◆ **What is needed**
Go over the records and count each line that has the string "Python". Give the number and nothing else.

——————————

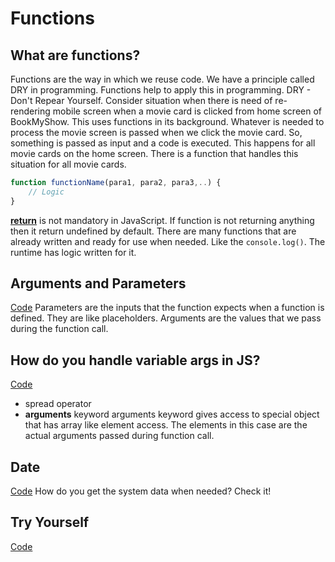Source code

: # Functions

## What are functions?
Functions are the way in which we reuse code. We have a principle called DRY in programming. Functions help to apply this in programming.
DRY - Don't Repear Yourself.
Consider situation when there is need of re-rendering mobile screen when a movie card is clicked from home screen of BookMyShow. This uses functions in its background. Whatever is needed to process the movie screen is passed when we click the movie card. So, something is passed as input and a code is executed. This happens for all movie cards on the home screen. There is a function that handles this situation for all movie cards.

```js
function functionName(para1, para2, para3,..) {
    // Logic
}
```
[**return**](./funtions.js) is not mandatory in JavaScript. If function is not returning anything then it return undefined by default.
There are many functions that are already written and ready for use when needed. Like the ```console.log()```. The runtime has logic written for it.

## Arguments and Parameters
[Code](./argumentsAndParameters.js)
Parameters are the inputs that the function expects when a function is defined. They are like placeholders.
Arguments are the values that we pass during the function call.

## How do you handle variable args in JS?
[Code](./funWithFunctions.js)
- spread operator
- **arguments** keyword
arguments keyword gives access to special object that has array like element access. The elements in this case are the actual arguments passed during function call.

## Date
[Code](./date.js)
How do you get the system data when needed? Check it!

## Try Yourself
[Code](./homeWork.js)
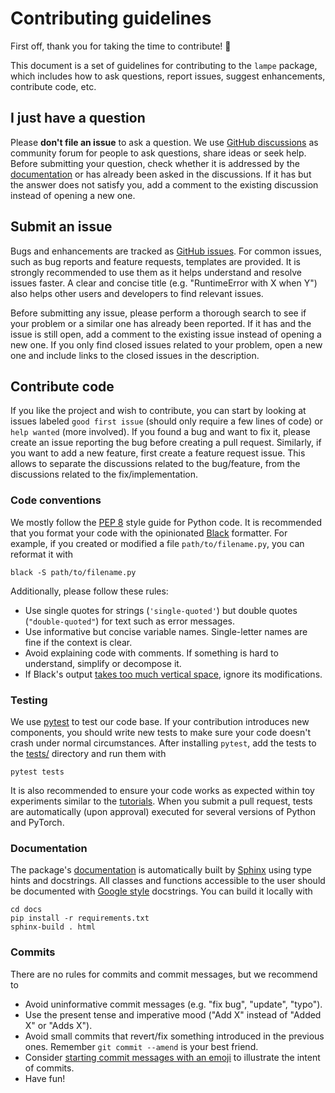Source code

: # Contributing guidelines

First off, thank you for taking the time to contribute! 🎉

This document is a set of guidelines for contributing to the `lampe` package, which includes how to ask questions, report issues, suggest enhancements, contribute code, etc.

## I just have a question

Please **don't file an issue** to ask a question. We use [GitHub discussions](https://github.com/probabilists/lampe/discussions) as community forum for people to ask questions, share ideas or seek help. Before submitting your question, check whether it is addressed by the [documentation](https://lampe.readthedocs.io) or has already been asked in the discussions. If it has but the answer does not satisfy you, add a comment to the existing discussion instead of opening a new one.

## Submit an issue

Bugs and enhancements are tracked as [GitHub issues](https://github.com/probabilists/lampe/issues). For common issues, such as bug reports and feature requests, templates are provided. It is strongly recommended to use them as it helps understand and resolve issues faster. A clear and concise title (e.g. "RuntimeError with X when Y") also helps other users and developers to find relevant issues.

Before submitting any issue, please perform a thorough search to see if your problem or a similar one has already been reported. If it has and the issue is still open, add a comment to the existing issue instead of opening a new one. If you only find closed issues related to your problem, open a new one and include links to the closed issues in the description.

## Contribute code

If you like the project and wish to contribute, you can start by looking at issues labeled `good first issue` (should only require a few lines of code) or `help wanted` (more involved). If you found a bug and want to fix it, please create an issue reporting the bug before creating a pull request. Similarly, if you want to add a new feature, first create a feature request issue. This allows to separate the discussions related to the bug/feature, from the discussions related to the fix/implementation.

### Code conventions

We mostly follow the [PEP 8](https://peps.python.org/pep-0008/) style guide for Python code. It is recommended that you format your code with the opinionated [Black](https://github.com/psf/black) formatter. For example, if you created or modified a file `path/to/filename.py`, you can reformat it with

```
black -S path/to/filename.py
```

Additionally, please follow these rules:

* Use single quotes for strings (`'single-quoted'`) but double quotes (`"double-quoted"`) for text such as error messages.
* Use informative but concise variable names. Single-letter names are fine if the context is clear.
* Avoid explaining code with comments. If something is hard to understand, simplify or decompose it.
* If Black's output [takes too much vertical space](https://github.com/psf/black/issues/1811), ignore its modifications.

### Testing

We use [pytest](https://docs.pytest.org) to test our code base. If your contribution introduces new components, you should write new tests to make sure your code doesn't crash under normal circumstances. After installing `pytest`, add the tests to the [tests/](tests) directory and run them with

```
pytest tests
```

It is also recommended to ensure your code works as expected within toy experiments similar to the [tutorials](docs/tutorials). When you submit a pull request, tests are automatically (upon approval) executed for several versions of Python and PyTorch.

### Documentation

The package's [documentation](https://lampe.readthedocs.io) is automatically built by [Sphinx](https://www.sphinx-doc.org) using type hints and docstrings. All classes and functions accessible to the user should be documented with [Google style](https://google.github.io/styleguide/pyguide.html#38-comments-and-docstrings) docstrings. You can build it locally with

```
cd docs
pip install -r requirements.txt
sphinx-build . html
```

### Commits

There are no rules for commits and commit messages, but we recommend to

* Avoid uninformative commit messages (e.g. "fix bug", "update", "typo").
* Use the present tense and imperative mood ("Add X" instead of "Added X" or "Adds X").
* Avoid small commits that revert/fix something introduced in the previous ones. Remember `git commit --amend` is your best friend.
* Consider [starting commit messages with an emoji](https://gitmoji.dev) to illustrate the intent of commits.
* Have fun!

——————————

◆ **Output of the task**
2